Hugh Russell Tinker (20 July 1921 - 15 April 2000) was a British historian. He taught politics at Lancaster University for many years.

== Biography ==
Tinker was born on 20 July 1921 in Westcliff-on-Sea, Essex, to Clement Hugh Tinker and Gertrude Marian Russell. His mother was a schoolteacher and his father a broker of shipping insurance. Tinker was educated at Holly School, Sheringham, and Taunton School. Although he was educated to work as a librarian, he enlisted in the Royal Armoured Corps on 3 October 1939 to serve in World War II. After the end of the war he read history at Sidney Sussex College, Cambridge, and was tutored by David Thomson. From 1948 Tinker lectured at the SOAS University of London, teaching Southeast Asia's modern history. He also received a degree from London University in public administration. Tinker married Elisabeth McKenzie Willis on 23 August 1947.
==Academic and research career==
He published his first book in 1954 on the government of India, Pakistan, and Burma. The Oxford Dictionary of National Biography describes him as becoming "Britain's foremost historian of modern Burma." Tinker spent a year at the University of Rangoon as a visiting professor from 1954 to 1955, and two years later published The Union of Burma: a Study of the First Years of Independence. Tinker continued to teach at SOAS. He unsuccessfully ran for a seat in Parliament three times and continued to publish works, notably on the history of Burma. Aung San Suu Kyi, a Burmese politician, was at one point Tinker's student.
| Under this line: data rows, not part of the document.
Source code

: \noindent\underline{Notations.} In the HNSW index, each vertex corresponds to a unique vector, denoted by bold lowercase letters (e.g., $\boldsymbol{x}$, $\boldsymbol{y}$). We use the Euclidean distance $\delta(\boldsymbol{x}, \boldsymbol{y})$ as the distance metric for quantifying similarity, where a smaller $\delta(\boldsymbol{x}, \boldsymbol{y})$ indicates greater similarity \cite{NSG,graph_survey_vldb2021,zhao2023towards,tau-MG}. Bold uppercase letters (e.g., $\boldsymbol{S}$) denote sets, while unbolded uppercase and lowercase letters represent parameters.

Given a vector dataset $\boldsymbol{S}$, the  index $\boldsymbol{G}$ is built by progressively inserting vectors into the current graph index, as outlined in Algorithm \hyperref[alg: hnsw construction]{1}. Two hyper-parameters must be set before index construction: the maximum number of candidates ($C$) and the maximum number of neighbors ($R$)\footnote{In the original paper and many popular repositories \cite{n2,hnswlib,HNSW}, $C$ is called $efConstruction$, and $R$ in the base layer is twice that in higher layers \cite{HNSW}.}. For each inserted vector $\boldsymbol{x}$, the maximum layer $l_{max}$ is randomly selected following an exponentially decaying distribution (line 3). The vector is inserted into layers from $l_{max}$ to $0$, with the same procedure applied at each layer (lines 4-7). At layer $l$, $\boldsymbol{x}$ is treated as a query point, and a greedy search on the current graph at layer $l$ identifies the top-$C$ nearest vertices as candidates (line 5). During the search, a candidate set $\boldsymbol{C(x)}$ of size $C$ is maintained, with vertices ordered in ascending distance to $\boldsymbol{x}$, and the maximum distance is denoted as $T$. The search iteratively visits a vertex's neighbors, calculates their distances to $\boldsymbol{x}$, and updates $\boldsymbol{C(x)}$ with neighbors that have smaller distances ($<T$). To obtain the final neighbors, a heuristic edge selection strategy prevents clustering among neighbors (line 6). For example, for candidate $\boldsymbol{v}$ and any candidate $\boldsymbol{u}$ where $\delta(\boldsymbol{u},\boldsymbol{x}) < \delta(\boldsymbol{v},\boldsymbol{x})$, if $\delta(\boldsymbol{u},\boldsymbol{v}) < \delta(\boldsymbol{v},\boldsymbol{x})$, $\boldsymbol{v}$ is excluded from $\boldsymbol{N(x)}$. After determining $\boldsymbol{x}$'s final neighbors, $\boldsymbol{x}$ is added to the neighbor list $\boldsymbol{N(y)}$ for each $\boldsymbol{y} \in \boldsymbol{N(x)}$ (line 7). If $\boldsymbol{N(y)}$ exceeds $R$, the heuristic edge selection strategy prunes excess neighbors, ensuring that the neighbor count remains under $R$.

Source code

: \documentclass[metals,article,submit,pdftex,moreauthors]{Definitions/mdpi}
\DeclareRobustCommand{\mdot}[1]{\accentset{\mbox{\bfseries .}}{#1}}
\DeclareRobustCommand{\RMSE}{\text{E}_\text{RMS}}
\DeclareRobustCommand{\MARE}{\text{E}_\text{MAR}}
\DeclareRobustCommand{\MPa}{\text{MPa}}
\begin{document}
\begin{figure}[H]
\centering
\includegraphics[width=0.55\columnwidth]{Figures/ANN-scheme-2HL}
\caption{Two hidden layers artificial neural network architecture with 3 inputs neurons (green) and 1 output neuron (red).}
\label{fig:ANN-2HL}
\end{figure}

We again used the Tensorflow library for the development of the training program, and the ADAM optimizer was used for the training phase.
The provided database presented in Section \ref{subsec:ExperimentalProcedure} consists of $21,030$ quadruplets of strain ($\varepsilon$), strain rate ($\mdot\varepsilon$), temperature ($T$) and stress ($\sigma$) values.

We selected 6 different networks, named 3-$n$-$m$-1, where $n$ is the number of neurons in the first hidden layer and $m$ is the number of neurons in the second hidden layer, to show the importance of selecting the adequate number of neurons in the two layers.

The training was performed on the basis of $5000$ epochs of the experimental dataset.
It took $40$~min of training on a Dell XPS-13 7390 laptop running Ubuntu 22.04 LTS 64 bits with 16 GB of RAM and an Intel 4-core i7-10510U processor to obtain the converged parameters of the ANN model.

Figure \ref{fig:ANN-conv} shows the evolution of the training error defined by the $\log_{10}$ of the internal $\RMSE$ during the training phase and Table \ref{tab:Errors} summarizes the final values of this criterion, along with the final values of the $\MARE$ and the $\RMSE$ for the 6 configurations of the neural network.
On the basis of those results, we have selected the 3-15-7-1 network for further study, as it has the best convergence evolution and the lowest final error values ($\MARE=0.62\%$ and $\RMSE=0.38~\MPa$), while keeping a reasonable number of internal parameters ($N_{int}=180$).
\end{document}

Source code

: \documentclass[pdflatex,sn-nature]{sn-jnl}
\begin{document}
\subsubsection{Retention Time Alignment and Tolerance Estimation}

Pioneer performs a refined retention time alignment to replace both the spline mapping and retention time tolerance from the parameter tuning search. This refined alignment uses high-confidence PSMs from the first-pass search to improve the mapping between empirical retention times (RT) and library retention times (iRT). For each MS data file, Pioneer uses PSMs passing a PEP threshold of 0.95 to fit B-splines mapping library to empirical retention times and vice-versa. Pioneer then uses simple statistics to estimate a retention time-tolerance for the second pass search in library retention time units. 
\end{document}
He directed the Institute of Race Relations from 1970 to 1972. That year he moved to the Institute of Commonwealth Studies and researched topics including the Indian diaspora. From 1977 to 1982 Tinker taught politics at Lancaster University and was made professor emeritus after retiring. Tinker published A Message from the Falklands in 1982 after his son died in the Falklands War.